Wola Filipowska. Do lasu po nowym moście
Zakończyły się prace przy moście na Białce w Woli Filipowskiej. Zdezelowaną konstrukcję zastąpiła płyta żelbetowa z asfaltową nawierzchnią.
Po latach użytkowania, most coraz bardziej przypominał łatany szwajcarski ser. Na początku roku w konstrukcji wypadła kolejna dziura, była na tyle duża, że gmina zdecydowała o jego zamknięciu dla ruchu samochodowego.
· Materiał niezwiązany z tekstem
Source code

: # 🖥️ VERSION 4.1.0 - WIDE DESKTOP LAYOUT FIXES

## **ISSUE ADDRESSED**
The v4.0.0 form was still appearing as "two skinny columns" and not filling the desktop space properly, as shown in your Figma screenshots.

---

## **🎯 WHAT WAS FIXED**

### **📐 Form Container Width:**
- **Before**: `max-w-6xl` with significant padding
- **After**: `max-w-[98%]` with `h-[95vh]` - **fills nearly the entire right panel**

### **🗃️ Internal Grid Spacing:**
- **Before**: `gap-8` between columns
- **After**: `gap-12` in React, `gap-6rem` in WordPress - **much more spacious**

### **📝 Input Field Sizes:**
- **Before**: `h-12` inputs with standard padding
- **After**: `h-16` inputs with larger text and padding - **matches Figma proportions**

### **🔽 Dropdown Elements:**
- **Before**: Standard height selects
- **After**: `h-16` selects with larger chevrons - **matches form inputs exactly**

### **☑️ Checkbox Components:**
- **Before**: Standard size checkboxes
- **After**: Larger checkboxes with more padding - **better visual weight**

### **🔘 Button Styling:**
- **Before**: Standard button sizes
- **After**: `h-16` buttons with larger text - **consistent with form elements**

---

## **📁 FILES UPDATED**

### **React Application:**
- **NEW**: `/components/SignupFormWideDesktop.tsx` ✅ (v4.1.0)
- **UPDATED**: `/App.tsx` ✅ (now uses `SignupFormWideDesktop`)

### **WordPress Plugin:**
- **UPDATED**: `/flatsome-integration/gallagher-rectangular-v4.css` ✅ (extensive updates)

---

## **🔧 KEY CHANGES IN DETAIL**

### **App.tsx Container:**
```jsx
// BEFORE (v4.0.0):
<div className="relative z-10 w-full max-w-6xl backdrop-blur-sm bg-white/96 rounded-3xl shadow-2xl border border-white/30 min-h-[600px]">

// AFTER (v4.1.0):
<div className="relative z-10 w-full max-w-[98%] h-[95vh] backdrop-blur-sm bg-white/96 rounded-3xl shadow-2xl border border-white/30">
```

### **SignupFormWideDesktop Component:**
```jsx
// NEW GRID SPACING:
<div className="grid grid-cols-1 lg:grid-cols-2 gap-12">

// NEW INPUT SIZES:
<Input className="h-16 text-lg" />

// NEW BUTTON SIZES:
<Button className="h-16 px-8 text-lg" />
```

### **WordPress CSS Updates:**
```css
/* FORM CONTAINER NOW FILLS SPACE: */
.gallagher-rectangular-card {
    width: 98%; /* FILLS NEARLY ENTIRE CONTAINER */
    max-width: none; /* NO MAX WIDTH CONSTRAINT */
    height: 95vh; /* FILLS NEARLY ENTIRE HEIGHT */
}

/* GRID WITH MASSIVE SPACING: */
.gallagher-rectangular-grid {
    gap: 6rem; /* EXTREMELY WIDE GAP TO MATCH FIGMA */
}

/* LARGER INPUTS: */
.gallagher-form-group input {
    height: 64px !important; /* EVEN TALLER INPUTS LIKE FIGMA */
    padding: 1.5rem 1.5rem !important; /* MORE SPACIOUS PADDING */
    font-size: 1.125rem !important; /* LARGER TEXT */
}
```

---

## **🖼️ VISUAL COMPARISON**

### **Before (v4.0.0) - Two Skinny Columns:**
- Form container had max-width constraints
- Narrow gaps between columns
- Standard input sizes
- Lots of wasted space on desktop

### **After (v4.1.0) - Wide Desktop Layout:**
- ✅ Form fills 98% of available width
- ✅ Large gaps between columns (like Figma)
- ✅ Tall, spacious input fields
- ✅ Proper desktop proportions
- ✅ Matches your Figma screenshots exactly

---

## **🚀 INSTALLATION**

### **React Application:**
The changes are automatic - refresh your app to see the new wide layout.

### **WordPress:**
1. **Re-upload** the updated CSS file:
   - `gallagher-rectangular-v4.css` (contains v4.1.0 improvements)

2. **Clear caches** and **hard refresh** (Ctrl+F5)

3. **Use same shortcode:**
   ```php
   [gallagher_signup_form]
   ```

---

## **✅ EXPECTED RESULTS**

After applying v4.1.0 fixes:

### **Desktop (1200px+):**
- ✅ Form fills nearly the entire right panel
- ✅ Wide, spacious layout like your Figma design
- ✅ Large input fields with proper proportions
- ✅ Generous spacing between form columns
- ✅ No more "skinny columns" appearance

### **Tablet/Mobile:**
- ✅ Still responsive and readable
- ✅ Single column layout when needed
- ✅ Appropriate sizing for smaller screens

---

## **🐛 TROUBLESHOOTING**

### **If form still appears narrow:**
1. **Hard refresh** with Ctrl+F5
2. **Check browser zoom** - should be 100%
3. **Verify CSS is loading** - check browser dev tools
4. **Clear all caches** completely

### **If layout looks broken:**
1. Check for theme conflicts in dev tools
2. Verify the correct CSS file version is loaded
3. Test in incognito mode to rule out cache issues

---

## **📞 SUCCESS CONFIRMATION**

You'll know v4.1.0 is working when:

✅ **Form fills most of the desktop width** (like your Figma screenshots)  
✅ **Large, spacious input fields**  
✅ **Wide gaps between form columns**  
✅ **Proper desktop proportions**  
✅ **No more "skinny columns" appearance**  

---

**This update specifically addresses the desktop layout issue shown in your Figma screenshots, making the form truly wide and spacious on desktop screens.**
W połowie lutego na Białce zaczął się remont. Drewniane belki zastąpiono płyną żelbetową, wymieniono barierki, most po remoncie ma asfaltową nawierzchnię. Przejadą nim pojazdy do 3.5 tony. Koszt remontu to około 120 tysięcy złotych.
Wawelski
04/05/2020 o 23:34
No dzieje sie na Woli Filipowskiej. Jeszcze basen i pol Krakowa sie tam przeniesie.
Życzliwy
09/05/2020 o 20:10
Wszystko byłoby super tylko sam dojazd asfaltowy do mostu wąski i skręt niemalże pod kątem prostym. Nie chcę być złym prorokiem ale za chwilę asfalt zacznie się łamać bo ludzie wytyczą sobie wygodną drogę dojazdu. Sama praca firmy bardzo solidna. Ponieważ często chodzę do lasu miałem okazję obserwować pracę przy moście.